PUT /cached?path=[pathFromOut]?hash=[hash]
    Attach tar.gz
GET /cached/?path=[pathFromOut]?hash=[hash]
    Responds with tar.gz
GET /cached
    Responds with JSON of all pathFromOut and hashes

Example

The mill build tool has Tasks and some of the outputs have a hash associated with it. A simple scala module that prints HelloWorld may have the following structure.

out/
    helloWorld/
        allSources/
            meta.json (has reference to source and an input hash 1)
        ...
        compile/
            dest/classes/HelloWorld.class
            meta.json (has reference to above .class file and an input hash 2)
        ...

In my proof of concept for remote caching the first time we run mill locally we attempt to call GET /cached and receive an empty response since nothing has been cached yet.

After mill finishes we zip compile and allSources because they both contain an input hash as shown above. Then the following is uploaded PUT /cached?path=helloWorld/allSources&hash=1 and PUT /cached?path=helloWorld/compile&hash=2.

When another person checks out your project and runs mill helloWorld mill will call GET /cached and receive something like [{pathFromOut: "helloWorld/allSources", hash: 1}, {pathFromOut: "helloWorld/compile", hash: 2}] and then when mill sees that it needs to create helloWorld/allSources and it calculates an input hash of 1. Then it will see that it is in the remote cache and call GET /cache/allSources?hash=1 move the contents to out/helloWorld/allSources/.

The caching server could handle storage using different providers such as S3 or Google Cloud Storage.

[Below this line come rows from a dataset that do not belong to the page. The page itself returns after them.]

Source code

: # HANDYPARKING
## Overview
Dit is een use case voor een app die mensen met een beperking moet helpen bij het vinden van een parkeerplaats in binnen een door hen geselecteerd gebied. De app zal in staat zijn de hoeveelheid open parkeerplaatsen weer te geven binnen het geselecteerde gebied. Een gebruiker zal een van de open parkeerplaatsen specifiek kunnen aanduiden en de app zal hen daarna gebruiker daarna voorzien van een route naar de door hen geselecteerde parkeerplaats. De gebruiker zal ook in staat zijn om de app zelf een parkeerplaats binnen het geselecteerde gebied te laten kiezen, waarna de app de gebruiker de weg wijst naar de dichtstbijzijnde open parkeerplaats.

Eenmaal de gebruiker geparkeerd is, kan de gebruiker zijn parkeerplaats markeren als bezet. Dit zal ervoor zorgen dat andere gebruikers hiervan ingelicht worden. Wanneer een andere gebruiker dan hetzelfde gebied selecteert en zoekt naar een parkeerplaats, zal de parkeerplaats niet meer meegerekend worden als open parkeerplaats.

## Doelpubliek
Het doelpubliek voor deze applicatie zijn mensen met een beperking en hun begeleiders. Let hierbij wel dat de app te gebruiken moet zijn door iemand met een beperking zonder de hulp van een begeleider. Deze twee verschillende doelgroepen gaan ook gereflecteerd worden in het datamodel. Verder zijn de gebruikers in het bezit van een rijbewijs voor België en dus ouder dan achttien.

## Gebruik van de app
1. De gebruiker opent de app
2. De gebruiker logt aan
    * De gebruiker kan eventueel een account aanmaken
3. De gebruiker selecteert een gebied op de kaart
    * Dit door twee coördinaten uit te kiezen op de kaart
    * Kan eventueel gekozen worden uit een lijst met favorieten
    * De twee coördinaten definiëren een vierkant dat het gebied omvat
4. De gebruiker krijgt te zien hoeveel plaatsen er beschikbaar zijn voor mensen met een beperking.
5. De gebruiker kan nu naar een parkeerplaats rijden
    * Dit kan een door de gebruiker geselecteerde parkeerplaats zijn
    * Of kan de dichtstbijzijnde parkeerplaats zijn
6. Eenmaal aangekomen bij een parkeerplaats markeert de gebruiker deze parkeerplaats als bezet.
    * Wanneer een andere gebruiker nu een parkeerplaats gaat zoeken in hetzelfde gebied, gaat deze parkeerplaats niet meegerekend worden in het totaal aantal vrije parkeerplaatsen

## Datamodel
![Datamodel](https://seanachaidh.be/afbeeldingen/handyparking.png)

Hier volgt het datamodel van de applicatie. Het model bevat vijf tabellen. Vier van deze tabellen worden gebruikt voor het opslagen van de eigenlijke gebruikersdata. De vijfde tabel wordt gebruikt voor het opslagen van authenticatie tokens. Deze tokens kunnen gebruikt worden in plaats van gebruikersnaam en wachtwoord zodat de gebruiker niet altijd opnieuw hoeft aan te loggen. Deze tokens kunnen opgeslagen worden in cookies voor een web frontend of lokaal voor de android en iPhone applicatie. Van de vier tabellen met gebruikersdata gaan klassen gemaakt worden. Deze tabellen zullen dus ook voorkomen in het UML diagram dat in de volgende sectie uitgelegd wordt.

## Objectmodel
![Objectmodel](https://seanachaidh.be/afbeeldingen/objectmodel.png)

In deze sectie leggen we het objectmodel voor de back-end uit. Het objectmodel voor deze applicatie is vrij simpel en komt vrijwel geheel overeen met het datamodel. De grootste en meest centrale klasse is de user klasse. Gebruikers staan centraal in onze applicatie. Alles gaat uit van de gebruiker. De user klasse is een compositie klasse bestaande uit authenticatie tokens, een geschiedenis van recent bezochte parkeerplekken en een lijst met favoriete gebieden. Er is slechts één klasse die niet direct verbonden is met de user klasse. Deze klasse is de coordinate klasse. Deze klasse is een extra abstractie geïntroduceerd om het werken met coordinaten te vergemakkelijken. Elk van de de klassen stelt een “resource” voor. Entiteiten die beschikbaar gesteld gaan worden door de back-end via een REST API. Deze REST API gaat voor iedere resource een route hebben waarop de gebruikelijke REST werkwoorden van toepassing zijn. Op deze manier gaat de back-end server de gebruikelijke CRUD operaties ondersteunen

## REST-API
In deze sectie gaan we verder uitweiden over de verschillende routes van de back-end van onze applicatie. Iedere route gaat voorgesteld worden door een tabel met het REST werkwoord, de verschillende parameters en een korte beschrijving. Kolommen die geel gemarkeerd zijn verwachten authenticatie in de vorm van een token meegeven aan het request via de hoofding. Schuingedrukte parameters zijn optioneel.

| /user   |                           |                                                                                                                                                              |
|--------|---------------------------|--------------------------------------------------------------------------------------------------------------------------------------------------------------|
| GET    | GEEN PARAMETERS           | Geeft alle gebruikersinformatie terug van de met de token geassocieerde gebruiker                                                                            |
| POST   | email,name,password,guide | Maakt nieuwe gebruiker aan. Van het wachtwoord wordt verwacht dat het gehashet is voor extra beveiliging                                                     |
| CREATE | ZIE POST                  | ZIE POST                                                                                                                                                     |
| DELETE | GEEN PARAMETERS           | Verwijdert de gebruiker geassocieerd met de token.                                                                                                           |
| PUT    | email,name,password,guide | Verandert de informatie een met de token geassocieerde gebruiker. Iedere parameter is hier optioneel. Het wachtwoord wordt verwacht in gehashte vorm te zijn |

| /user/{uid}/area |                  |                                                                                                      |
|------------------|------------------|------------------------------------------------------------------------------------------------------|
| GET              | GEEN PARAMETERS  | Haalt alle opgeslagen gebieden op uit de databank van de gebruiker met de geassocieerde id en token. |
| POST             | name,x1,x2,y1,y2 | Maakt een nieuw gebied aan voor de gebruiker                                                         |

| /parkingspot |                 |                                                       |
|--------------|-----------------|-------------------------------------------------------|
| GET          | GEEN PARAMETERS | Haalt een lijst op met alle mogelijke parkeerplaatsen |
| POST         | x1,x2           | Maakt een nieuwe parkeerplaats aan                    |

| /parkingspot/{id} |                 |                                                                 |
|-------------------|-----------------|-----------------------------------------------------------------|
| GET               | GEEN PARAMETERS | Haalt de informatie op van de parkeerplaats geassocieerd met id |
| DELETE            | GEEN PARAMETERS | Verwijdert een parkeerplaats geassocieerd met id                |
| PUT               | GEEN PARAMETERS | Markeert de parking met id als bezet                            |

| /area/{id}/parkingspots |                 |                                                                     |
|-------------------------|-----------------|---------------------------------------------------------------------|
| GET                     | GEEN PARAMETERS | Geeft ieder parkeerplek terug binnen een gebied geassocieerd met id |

This is one prototype of a caching server.

Implementation

So far I have an S3 based implementation that a similar structure to out but anything hashable will be used as a key. Hashes are base32 encoded to handle negative hashes which would otherwise be invalid directories.

helloWorld/allSources/{Base32 of 1} => tar.gz of allSources with meta.json containing relative paths
    ...
helloWorld/compile/{Base32 of 2} => tar.gz of compile with meta.json containing relative paths.
    ...